En los años 1955 a los monaguillos de las parroquias más populares lo que le pagaban por llevar un cirial era 0,25 céntimos y 0,50 por la cruz. Los sacristanes cobraban 3,50 pesetas y la parroquia cobraba 70 pesetas por derecho total de entierro.

Los «entierros», por aquellos tiempos (Hasta el Concilio Vaticano II), llegaban al cementerio y allí en la iglesia del cementerio se le echaba al difunto un responso final. Muchas veces a los monaguillos cansados de todo el trayecto les consolaba el contemplar la imagen de San Sebastián toda atravesada por flechas y sangrante. Esta imagen que llegó a la iglesia del cementerio de San Rafael en 1849, proveniente de la ermita de San Sebastián, desapareció de la capilla a consecuencia de un incendio que se produjo en la citada Iglesia del cementerio de San Rafael a mediados de los años de 1980.

Aquel cementerio (1950)

Sería al final de los años 1940 y siguientes de los años 1950, cuando yo tuve necesidad de visitar el cementerio de San Rafael, recuerdo que solía acompañar a un familiar próximo que había perdido a un hijo pequeño en aquella epidemia de meningitis que se dejó sentir por Córdoba en los años de 1950.

Aquella epidemia produjo en el barrio de San Lorenzo 45 muertes de pequeños, y que relacionada con el total de fallecidos en San Lorenzo (212) representaba aproximadamente un 19%. Fue totalmente canallesco que determinados personajes muy señalados de Córdoba se vieran involucrados en «falsificar» la penicilina que podía combatir a aquella enfermedad.

Ya en los datos de 1955 la situación sanitaria varía satisfactoriamente, y se puede decir que en el barrio de San Lorenzo, fallecieron 106 personas de las cuales sólo 10 eran menores. lo que demuestra entre otras cosas, que la penicilina ya llegó a muchas más familias. Otro dato significativo es que (siempre en el mismo barrio), bajó la natalidad de 385 nacimientos en 1950, a 284 en 1955. Lógicamente el miedo de los padres a tener hijos se hizo ostensible.

Y hablando del cementerio de San Rafael tenemos que decir que cuando íbamos para ver a cualquier familiar difunto, a la primera persona que siempre nos encontrábamos era a Ana Torres Expósito, aquella sencilla y dinámica mujer del «moño recogido» a la antigua, quizás eliminando los peinados que ahora se suelen inventar.

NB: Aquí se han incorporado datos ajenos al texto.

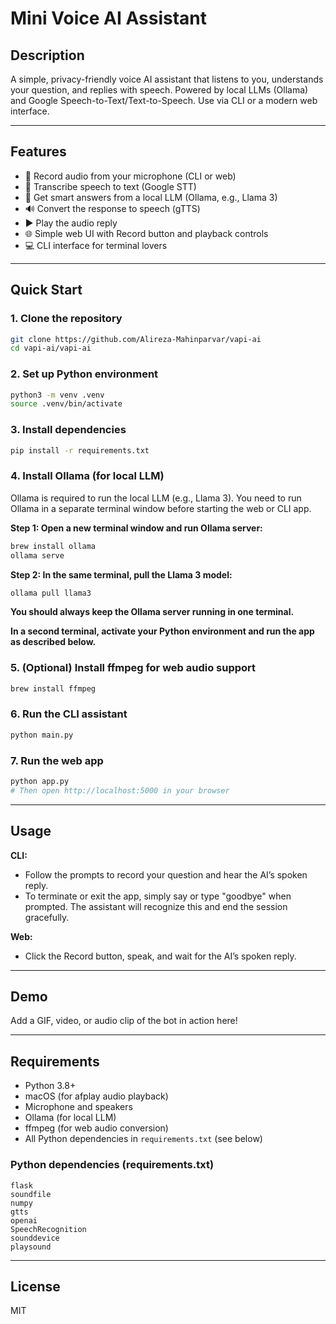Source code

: 

# Mini Voice AI Assistant


## Description
A simple, privacy-friendly voice AI assistant that listens to you, understands your question, and replies with speech. Powered by local LLMs (Ollama) and Google Speech-to-Text/Text-to-Speech. Use via CLI or a modern web interface.

---


## Features
- 🎤 Record audio from your microphone (CLI or web)
- 📝 Transcribe speech to text (Google STT)
- 🤖 Get smart answers from a local LLM (Ollama, e.g., Llama 3)
- 🔊 Convert the response to speech (gTTS)
- ▶️ Play the audio reply
- 🌐 Simple web UI with Record button and playback controls
- 💻 CLI interface for terminal lovers

---

## Quick Start


### 1. Clone the repository
```bash
git clone https://github.com/Alireza-Mahinparvar/vapi-ai
cd vapi-ai/vapi-ai
```


### 2. Set up Python environment
```bash
python3 -m venv .venv
source .venv/bin/activate
```


### 3. Install dependencies
```bash
pip install -r requirements.txt
```



### 4. Install Ollama (for local LLM)
Ollama is required to run the local LLM (e.g., Llama 3). You need to run Ollama in a separate terminal window before starting the web or CLI app.

**Step 1: Open a new terminal window and run Ollama server:**
```bash
brew install ollama
ollama serve
```

**Step 2: In the same terminal, pull the Llama 3 model:**
```bash
ollama pull llama3
```

**You should always keep the Ollama server running in one terminal.**

**In a second terminal, activate your Python environment and run the app as described below.**


### 5. (Optional) Install ffmpeg for web audio support
```bash
brew install ffmpeg
```


### 6. Run the CLI assistant
```bash
python main.py
```


### 7. Run the web app
```bash
python app.py
# Then open http://localhost:5000 in your browser
```

---

## Usage


**CLI:**
- Follow the prompts to record your question and hear the AI’s spoken reply.
- To terminate or exit the app, simply say or type "goodbye" when prompted. The assistant will recognize this and end the session gracefully.


**Web:**
- Click the Record button, speak, and wait for the AI’s spoken reply.

---


## Demo
Add a GIF, video, or audio clip of the bot in action here!

---


## Requirements
- Python 3.8+
- macOS (for afplay audio playback)
- Microphone and speakers
- Ollama (for local LLM)
- ffmpeg (for web audio conversion)
- All Python dependencies in `requirements.txt` (see below)

### Python dependencies (requirements.txt)
```
flask
soundfile
numpy
gtts
openai
SpeechRecognition
sounddevice
playsound
```

---


## License
MIT
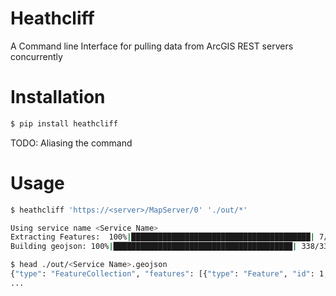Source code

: # Heathcliff
A Command line Interface for pulling data from ArcGIS REST servers concurrently

# Installation
```bash
$ pip install heathcliff
```

TODO: Aliasing the command

# Usage
```bash
$ heathcliff 'https://<server>/MapServer/0' './out/*'

Using service name <Service Name>
Extracting Features:  100%|████████████████████████████████████████| 7/7 [00:14<00:36,  7.34s/it]
Building geojson: 100%|████████████████████████████████████████| 338/338 [00:13<00:00, 24.28it/s]

$ head ./out/<Service Name>.geojson
{"type": "FeatureCollection", "features": [{"type": "Feature", "id": 1, "geometry": {"type": "Polygon", "coordinates": [...
...
```
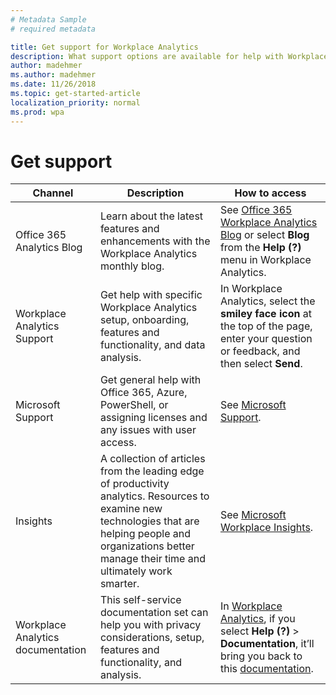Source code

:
 ```yaml
---
# Metadata Sample
# required metadata

title: Get support for Workplace Analytics
description: What support options are available for help with Workplace Analytics
author: madehmer
ms.author: madehmer
ms.date: 11/26/2018
ms.topic: get-started-article
localization_priority: normal 
ms.prod: wpa
---
```

# Get support

|Channel|Description|How to access|
|-------|-----------|---------------|
|Office 365 Analytics Blog|Learn about the latest features and enhancements with the Workplace Analytics monthly blog.|See [Office 365 Workplace Analytics Blog](https://techcommunity.microsoft.com/t5/Office-365-Analytics-Blog/bg-p/Office365AnalyticsBlog) or select **Blog** from the **Help (?)** menu in Workplace Analytics.|
|Workplace Analytics Support|Get help with specific Workplace Analytics setup, onboarding, features and functionality, and data analysis.|In Workplace Analytics, select the **smiley face icon** at the top of the page, enter your question or feedback, and then select **Send**.|
|Microsoft Support|Get general help with Office 365, Azure, PowerShell, or assigning licenses and any issues with user access.|See [Microsoft Support](https://support.microsoft.com/).|
|Insights|A collection of articles from the leading edge of productivity analytics. Resources to examine new technologies that are helping people and organizations better manage their time and ultimately work smarter.|See [Microsoft Workplace Insights](http://insights.office.com/).|
Workplace Analytics documentation|This self-service documentation set can help you with privacy considerations, setup, features and functionality, and analysis.|In [Workplace Analytics](https://workplaceanalytics.office.com), if you select **Help (?)** > **Documentation**, it’ll bring you back to this [documentation](../index.md).|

Esta mujer estuvo en la puerta del cementerio de San Rafael vendiendo flores desde el año 1946 hasta mediados de los años 1980. por lo que estuvo más de cuatro décadas alrededor de sus flores. Y todos los días estaba allí a primera hora viniendo desde la calle del Aceite del simpático barrio de Santiago que era en donde vivía. Desde que ella murió cogió en relevo su hija, Josefa Moreno. 

Ana la de «Las Flores» como todo el mundo la conocía, era querida y respetada por todo el mundo y oyó, claro está, hablar bastante de Manuel Camuñas Ruiz, el conocido y simpático portero del cementerio de aquellos años, y ella era como una más de aquella plantilla de sepultureros que llegarían después, como «El Polo», «El Carioco», «El Maragato», Agustín el Oficial, «El Expósito», «El Nogueras» y el Manolillo entre otros. El administrador Antonio Cejas en palabras de ella era algo más serio.